→ ASSIGNMENT
Set down the data again in full, keeping every line exactly as it is.

→ EXCERPTED DATA
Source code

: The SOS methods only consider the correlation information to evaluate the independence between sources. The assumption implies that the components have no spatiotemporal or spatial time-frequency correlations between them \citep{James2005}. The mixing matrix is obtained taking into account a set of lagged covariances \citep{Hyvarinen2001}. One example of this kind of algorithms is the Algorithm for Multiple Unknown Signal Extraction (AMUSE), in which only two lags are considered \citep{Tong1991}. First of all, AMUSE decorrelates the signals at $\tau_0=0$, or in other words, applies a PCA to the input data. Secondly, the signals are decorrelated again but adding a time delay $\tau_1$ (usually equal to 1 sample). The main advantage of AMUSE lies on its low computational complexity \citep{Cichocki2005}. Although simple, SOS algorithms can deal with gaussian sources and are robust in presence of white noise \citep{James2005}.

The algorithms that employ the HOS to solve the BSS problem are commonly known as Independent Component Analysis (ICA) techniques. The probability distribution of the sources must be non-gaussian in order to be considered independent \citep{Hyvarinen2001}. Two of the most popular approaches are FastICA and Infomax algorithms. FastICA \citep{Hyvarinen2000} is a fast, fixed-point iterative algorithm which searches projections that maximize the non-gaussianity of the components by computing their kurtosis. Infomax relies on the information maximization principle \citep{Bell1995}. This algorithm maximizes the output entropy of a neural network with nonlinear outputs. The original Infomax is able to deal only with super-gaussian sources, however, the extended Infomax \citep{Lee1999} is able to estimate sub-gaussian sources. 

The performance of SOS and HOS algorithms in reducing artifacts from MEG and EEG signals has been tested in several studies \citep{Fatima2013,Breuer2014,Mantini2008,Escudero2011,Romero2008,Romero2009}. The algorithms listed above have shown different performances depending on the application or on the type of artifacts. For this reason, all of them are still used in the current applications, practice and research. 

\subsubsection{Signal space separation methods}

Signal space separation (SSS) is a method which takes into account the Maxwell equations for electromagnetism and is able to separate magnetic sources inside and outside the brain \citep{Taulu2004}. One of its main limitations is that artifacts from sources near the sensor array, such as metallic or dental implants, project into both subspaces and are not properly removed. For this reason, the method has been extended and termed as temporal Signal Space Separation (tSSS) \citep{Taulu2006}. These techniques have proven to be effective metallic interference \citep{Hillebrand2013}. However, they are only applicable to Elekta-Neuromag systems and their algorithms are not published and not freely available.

→ SOLUTION FOR THIS TASK
Source code

: The SOS methods only consider the correlation information to evaluate the independence between sources. The assumption implies that the components have no spatiotemporal or spatial time-frequency correlations between them \citep{James2005}. The mixing matrix is obtained taking into account a set of lagged covariances \citep{Hyvarinen2001}. One example of this kind of algorithms is the Algorithm for Multiple Unknown Signal Extraction (AMUSE), in which only two lags are considered \citep{Tong1991}. First of all, AMUSE decorrelates the signals at $\tau_0=0$, or in other words, applies a PCA to the input data. Secondly, the signals are decorrelated again but adding a time delay $\tau_1$ (usually equal to 1 sample). The main advantage of AMUSE lies on its low computational complexity \citep{Cichocki2005}. Although simple, SOS algorithms can deal with gaussian sources and are robust in presence of white noise \citep{James2005}.

The algorithms that employ the HOS to solve the BSS problem are commonly known as Independent Component Analysis (ICA) techniques. The probability distribution of the sources must be non-gaussian in order to be considered independent \citep{Hyvarinen2001}. Two of the most popular approaches are FastICA and Infomax algorithms. FastICA \citep{Hyvarinen2000} is a fast, fixed-point iterative algorithm which searches projections that maximize the non-gaussianity of the components by computing their kurtosis. Infomax relies on the information maximization principle \citep{Bell1995}. This algorithm maximizes the output entropy of a neural network with nonlinear outputs. The original Infomax is able to deal only with super-gaussian sources, however, the extended Infomax \citep{Lee1999} is able to estimate sub-gaussian sources. 

The performance of SOS and HOS algorithms in reducing artifacts from MEG and EEG signals has been tested in several studies \citep{Fatima2013,Breuer2014,Mantini2008,Escudero2011,Romero2008,Romero2009}. The algorithms listed above have shown different performances depending on the application or on the type of artifacts. For this reason, all of them are still used in the current applications, practice and research. 

\subsubsection{Signal space separation methods}

Signal space separation (SSS) is a method which takes into account the Maxwell equations for electromagnetism and is able to separate magnetic sources inside and outside the brain \citep{Taulu2004}. One of its main limitations is that artifacts from sources near the sensor array, such as metallic or dental implants, project into both subspaces and are not properly removed. For this reason, the method has been extended and termed as temporal Signal Space Separation (tSSS) \citep{Taulu2006}. These techniques have proven to be effective metallic interference \citep{Hillebrand2013}. However, they are only applicable to Elekta-Neuromag systems and their algorithms are not published and not freely available.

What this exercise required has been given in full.